O trabalho mais recente de Pinot explora várias linguagens visuais e, recentemente, incorporou a pixel art usando uma variedade de dispositivos de hardware antigos, como computadores Macintosh e telefones Nokia. Nesta era da Nostalgia do Futuro, o uso que ele faz de desktops corporativos na cor bege e telefones “tijolões” exala o tipo de fator retrô que se traduz bem na cultura atual bastante estetizada das redes sociais. Como a “tecnologia antiga” das Máquinas Mortais de Phillip Reeve, valorizada pelo conhecimento científico e tecnológico perdido, a tecnologia de nosso próprio passado muitas vezes serve como um artefato cultural precioso para quem a descobre pela primeira vez. Pinot chama esse estilo de “low-tech” (baixa tecnologia).
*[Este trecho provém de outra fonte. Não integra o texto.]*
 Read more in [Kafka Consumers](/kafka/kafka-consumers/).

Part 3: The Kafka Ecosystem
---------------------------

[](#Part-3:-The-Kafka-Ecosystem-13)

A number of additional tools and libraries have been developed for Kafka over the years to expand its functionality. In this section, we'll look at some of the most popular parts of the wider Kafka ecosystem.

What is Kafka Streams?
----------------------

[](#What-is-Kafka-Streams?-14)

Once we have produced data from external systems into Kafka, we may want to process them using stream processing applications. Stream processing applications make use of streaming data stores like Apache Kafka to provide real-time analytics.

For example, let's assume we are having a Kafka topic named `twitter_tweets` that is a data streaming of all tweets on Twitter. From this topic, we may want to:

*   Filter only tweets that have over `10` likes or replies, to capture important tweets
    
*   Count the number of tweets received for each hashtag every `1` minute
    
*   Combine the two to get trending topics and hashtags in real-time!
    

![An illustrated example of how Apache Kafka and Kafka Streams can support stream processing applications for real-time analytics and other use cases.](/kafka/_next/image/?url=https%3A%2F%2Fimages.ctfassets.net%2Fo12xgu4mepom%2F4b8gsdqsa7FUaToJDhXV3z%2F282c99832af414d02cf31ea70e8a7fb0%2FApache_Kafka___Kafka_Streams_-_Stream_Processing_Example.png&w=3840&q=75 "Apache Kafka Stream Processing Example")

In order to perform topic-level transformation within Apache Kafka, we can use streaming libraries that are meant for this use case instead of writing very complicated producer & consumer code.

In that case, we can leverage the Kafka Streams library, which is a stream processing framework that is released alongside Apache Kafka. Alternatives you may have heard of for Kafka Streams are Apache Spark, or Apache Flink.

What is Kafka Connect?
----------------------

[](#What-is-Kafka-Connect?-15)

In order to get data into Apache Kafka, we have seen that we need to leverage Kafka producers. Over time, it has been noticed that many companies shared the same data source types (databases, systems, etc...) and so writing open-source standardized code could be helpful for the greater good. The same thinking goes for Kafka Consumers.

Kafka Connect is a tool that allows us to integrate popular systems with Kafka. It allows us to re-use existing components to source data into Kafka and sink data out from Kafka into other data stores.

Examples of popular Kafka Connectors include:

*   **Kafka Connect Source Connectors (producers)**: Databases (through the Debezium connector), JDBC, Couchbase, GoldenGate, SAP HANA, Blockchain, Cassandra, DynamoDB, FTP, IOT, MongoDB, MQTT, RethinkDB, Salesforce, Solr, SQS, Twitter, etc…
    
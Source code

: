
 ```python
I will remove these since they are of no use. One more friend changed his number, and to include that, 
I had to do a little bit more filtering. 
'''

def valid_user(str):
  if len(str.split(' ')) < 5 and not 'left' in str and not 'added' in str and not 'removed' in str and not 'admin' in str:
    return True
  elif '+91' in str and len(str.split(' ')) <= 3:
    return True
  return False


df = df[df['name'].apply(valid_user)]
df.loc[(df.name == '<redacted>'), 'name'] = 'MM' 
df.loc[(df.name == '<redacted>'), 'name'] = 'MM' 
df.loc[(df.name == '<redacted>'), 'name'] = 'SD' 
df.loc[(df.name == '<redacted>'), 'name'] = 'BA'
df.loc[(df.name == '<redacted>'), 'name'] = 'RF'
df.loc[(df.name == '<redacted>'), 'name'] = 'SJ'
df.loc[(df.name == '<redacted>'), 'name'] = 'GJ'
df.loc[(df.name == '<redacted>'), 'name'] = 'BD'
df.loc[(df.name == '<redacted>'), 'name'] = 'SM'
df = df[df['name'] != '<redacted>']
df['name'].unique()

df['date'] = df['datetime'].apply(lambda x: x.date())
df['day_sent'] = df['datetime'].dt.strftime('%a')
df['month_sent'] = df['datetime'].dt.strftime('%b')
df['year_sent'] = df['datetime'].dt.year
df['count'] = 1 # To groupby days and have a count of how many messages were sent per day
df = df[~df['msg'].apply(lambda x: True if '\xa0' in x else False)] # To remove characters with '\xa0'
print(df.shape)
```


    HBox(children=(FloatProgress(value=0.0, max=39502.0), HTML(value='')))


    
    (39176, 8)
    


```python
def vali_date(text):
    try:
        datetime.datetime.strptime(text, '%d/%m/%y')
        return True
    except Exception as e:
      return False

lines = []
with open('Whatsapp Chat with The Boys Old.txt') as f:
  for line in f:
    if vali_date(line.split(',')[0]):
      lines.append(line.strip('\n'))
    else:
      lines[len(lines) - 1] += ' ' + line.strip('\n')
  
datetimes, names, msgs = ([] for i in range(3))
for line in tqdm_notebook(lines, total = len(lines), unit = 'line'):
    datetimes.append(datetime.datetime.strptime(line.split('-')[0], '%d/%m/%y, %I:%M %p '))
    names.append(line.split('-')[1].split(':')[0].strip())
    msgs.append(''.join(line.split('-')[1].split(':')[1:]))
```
“O conteúdo de pixel art é basicamente todos os meus projetos e ideias inacabados de infância”, explicou. “Agora, tenho a chance de continuar esses projetos, porque o antigo estilo ‘low-tech’ tornou-se uma estética nova e ganhou uma apreciação única.”. Na animação que produz, Pinot cria uma espécie de truque em que vemos a cultura pop moderna e os memes mostrados nas telas pixeladas desses primeiros dispositivos da era da Internet.

https://www.instagram.com/p/Bk0-6HKHGQ_/?utm_source=ig_embed&ig_rid=04fd9af6-5932-4560-9748-5d53a998a778

Para mim, o projeto não é apenas uma jornada pela nostalgia, mas também uma lição de história da tecnologia para meus filhos.

Pinot

Para Pinot, olhar para trás é uma parte importante do avanço da cultura. “Eles se juntaram a mim como equipe quando criamos um lyric vídeo para a banda Twenty One Pilots com um software antigo em um computador Macintosh.”. Outra obra ‘low-tech’ com Macintosh que Pinot realizou em homenagem a This Is America, do cantor Childish Gambino, viralizou em 2018.
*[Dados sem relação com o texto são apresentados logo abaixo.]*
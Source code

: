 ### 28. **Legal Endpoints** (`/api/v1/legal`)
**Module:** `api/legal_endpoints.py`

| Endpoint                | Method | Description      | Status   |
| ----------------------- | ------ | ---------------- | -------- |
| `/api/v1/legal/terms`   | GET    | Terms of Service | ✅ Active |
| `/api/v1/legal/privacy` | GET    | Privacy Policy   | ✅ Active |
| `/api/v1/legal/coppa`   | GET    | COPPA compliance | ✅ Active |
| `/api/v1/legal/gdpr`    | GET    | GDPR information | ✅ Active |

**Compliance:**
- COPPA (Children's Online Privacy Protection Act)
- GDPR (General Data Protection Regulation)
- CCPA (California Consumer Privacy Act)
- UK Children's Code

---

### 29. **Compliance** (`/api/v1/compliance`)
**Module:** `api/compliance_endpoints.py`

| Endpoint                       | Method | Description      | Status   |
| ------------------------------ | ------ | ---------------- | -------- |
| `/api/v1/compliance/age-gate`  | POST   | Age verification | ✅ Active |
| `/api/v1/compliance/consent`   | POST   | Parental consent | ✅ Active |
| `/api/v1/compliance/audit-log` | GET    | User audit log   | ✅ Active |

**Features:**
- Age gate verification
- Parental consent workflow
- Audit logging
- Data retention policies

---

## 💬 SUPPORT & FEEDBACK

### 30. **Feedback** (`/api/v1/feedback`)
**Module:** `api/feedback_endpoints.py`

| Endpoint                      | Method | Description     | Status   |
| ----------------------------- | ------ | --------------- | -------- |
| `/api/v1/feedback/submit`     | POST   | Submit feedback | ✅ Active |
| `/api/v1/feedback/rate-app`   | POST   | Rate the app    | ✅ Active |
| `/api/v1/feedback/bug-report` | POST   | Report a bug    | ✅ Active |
Apesar de todas as vantagens, é possível ver essa explosão de formatos curtos como um sintoma da era do excesso de informações. Abundam as teorias sobre períodos de atenção reduzidos e, em média, uma pessoa percorre 91 metros de conteúdo on-line todos os dias. É possível se perguntar se estamos perdendo nossa capacidade de nos concentrar nas coisas de maneira significativa. E os animadores? Devem estar cientes disso durante o trabalho? Os criadores de conteúdo com quem conversamos deram respostas otimistas.
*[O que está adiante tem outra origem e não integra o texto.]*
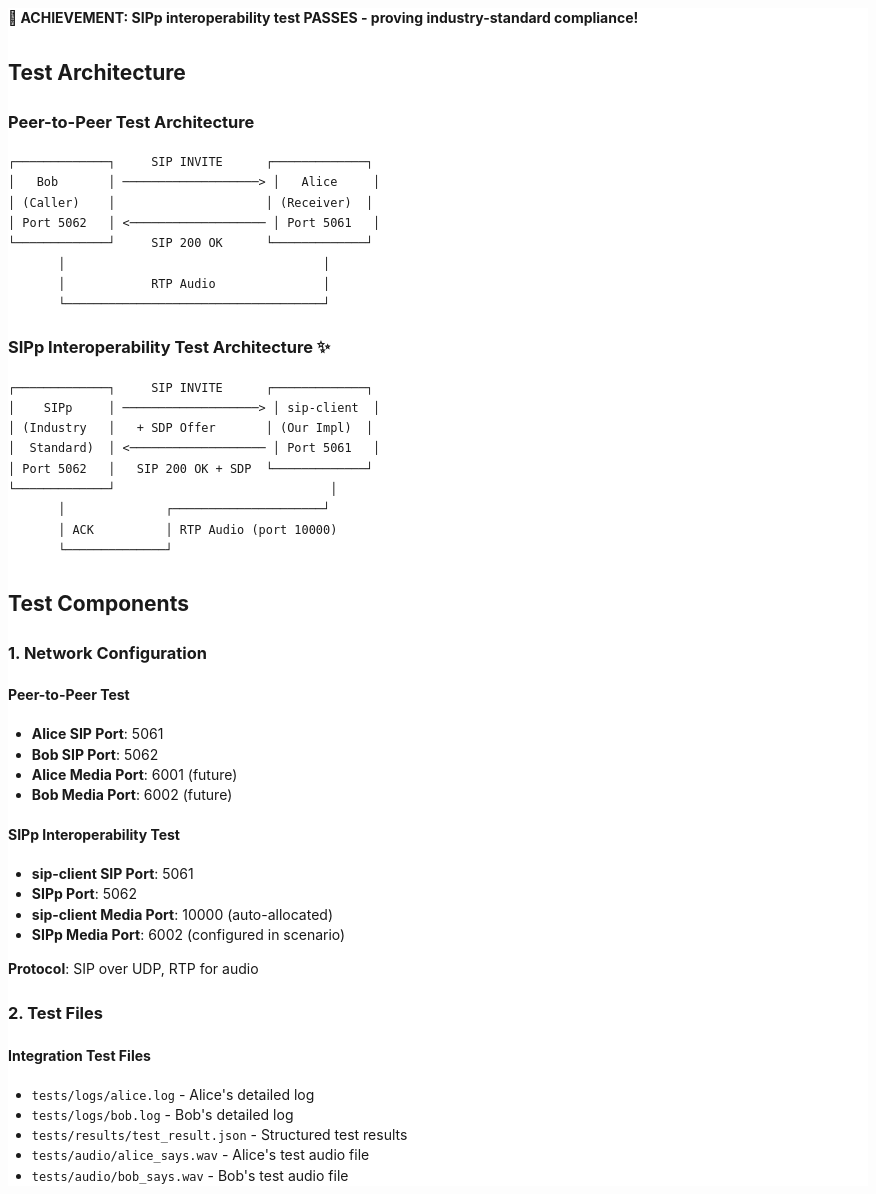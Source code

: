 **🎉 ACHIEVEMENT: SIPp interoperability test PASSES - proving industry-standard compliance!**

## Test Architecture

### Peer-to-Peer Test Architecture
```
┌─────────────┐     SIP INVITE      ┌─────────────┐
│   Bob       │ ───────────────────> │   Alice     │
│ (Caller)    │                     │ (Receiver)  │
│ Port 5062   │ <─────────────────── │ Port 5061   │
└─────────────┘     SIP 200 OK      └─────────────┘
       │                                    │
       │            RTP Audio               │
       └────────────────────────────────────┘
```

### SIPp Interoperability Test Architecture ✨
```
┌─────────────┐     SIP INVITE      ┌─────────────┐
│    SIPp     │ ───────────────────> │ sip-client  │
│ (Industry   │   + SDP Offer       │ (Our Impl)  │
│  Standard)  │ <─────────────────── │ Port 5061   │
│ Port 5062   │   SIP 200 OK + SDP  └─────────────┘
└─────────────┘                              │
       │              ┌─────────────────────┘
       │ ACK          │ RTP Audio (port 10000)
       └──────────────┘
```

## Test Components

### 1. Network Configuration

#### Peer-to-Peer Test
- **Alice SIP Port**: 5061
- **Bob SIP Port**: 5062  
- **Alice Media Port**: 6001 (future)
- **Bob Media Port**: 6002 (future)

#### SIPp Interoperability Test
- **sip-client SIP Port**: 5061
- **SIPp Port**: 5062
- **sip-client Media Port**: 10000 (auto-allocated)
- **SIPp Media Port**: 6002 (configured in scenario)

**Protocol**: SIP over UDP, RTP for audio

### 2. Test Files

#### Integration Test Files
- `tests/logs/alice.log` - Alice's detailed log
- `tests/logs/bob.log` - Bob's detailed log
- `tests/results/test_result.json` - Structured test results
- `tests/audio/alice_says.wav` - Alice's test audio file
- `tests/audio/bob_says.wav` - Bob's test audio file

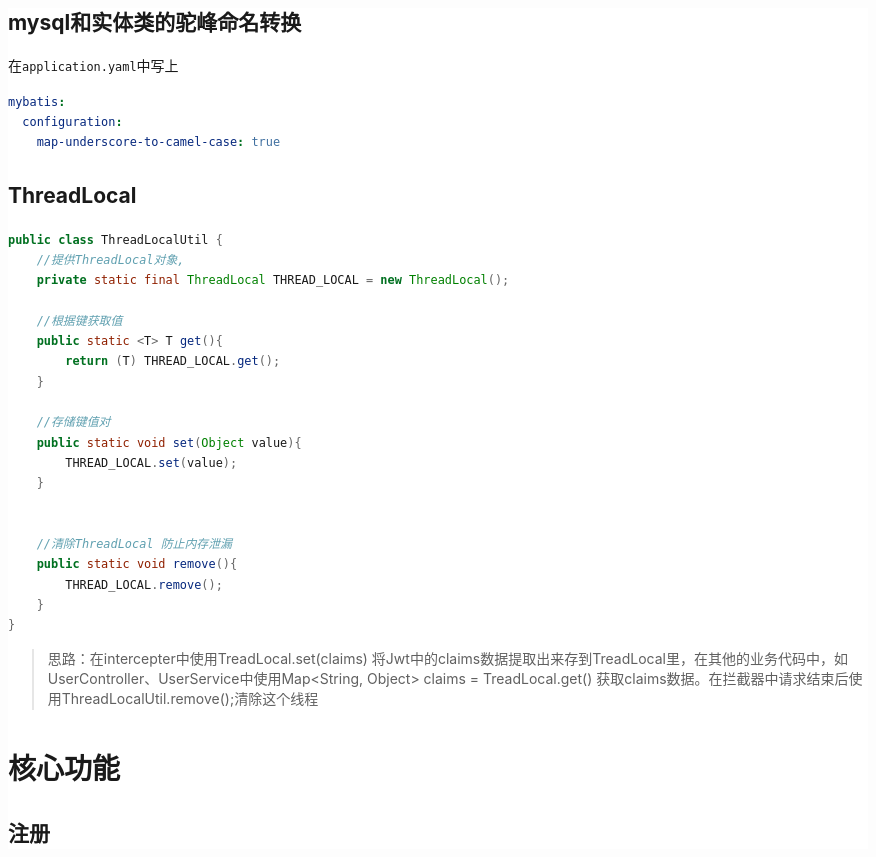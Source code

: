 ## mysql和实体类的驼峰命名转换

在`application.yaml`中写上

```yaml
mybatis:
  configuration:
    map-underscore-to-camel-case: true
```



## ThreadLocal

<ImageDisplay src="/images/springboot/springboot-7.png" />



<ImageDisplay src="/images/springboot/springboot-8.png" />



```java
public class ThreadLocalUtil {
    //提供ThreadLocal对象,
    private static final ThreadLocal THREAD_LOCAL = new ThreadLocal();

    //根据键获取值
    public static <T> T get(){
        return (T) THREAD_LOCAL.get();
    }

    //存储键值对
    public static void set(Object value){
        THREAD_LOCAL.set(value);
    }


    //清除ThreadLocal 防止内存泄漏
    public static void remove(){
        THREAD_LOCAL.remove();
    }
}
```



> 思路：在intercepter中使用TreadLocal.set(claims) 将Jwt中的claims数据提取出来存到TreadLocal里，在其他的业务代码中，如UserController、UserService中使用Map<String, Object> claims = TreadLocal.get() 获取claims数据。在拦截器中请求结束后使用ThreadLocalUtil.remove();清除这个线程

# 核心功能

## 注册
“A animação proporciona imaginação melhor do que outras mídias”, sugere Pinot. “A animação curta nas redes sociais tem um pacote completo: expressão, visual, áudio, movimento, história, cor. Mesmo nesta era de pouca atenção das redes sociais.”

Para o King Science, muito disso resume-se ao meio em que isso é fornecido. “Não acho que a capacidade de atenção das pessoas esteja diminuindo”, disse. “A maneira como eu começaria um TikTok não é a forma como começaria um vídeo do YouTube ou uma série da Netflix. Porque a capacidade de atenção das pessoas é diferente em cada plataforma. Em cada meio, nosso cérebro percebe o que está fazendo, e respondemos a isso.”.

John McLaughlin termina abordando outro grande problema da era das redes sociais: saúde mental e a ansiedade que pode surgir ao compartilhar o trabalho e comparar sua carreira com a de outras na Internet. “Tente não ficar muito preso ao que os outros estão fazendo, comparando sua experiência com a deles. Não importa o que você veja, todos têm as próprias dificuldades e tiveram que começar de algum lugar.”. Este é um conselho sábio para quem deseja compartilhar a própria jornada e criar um público on-line: a importância de seguir o próprio ritmo e não se deixar desanimar por começar aos poucos.

“Muitas vezes, mesmo que pareça que um artista conseguiu sucesso e está fazendo projetos enormes, ele está lutando nos bastidores ou trabalhando muito duro para seguir”, continuou John. “Olhe para o trabalho, inspire-se, mas, no fim das contas, seja você.”.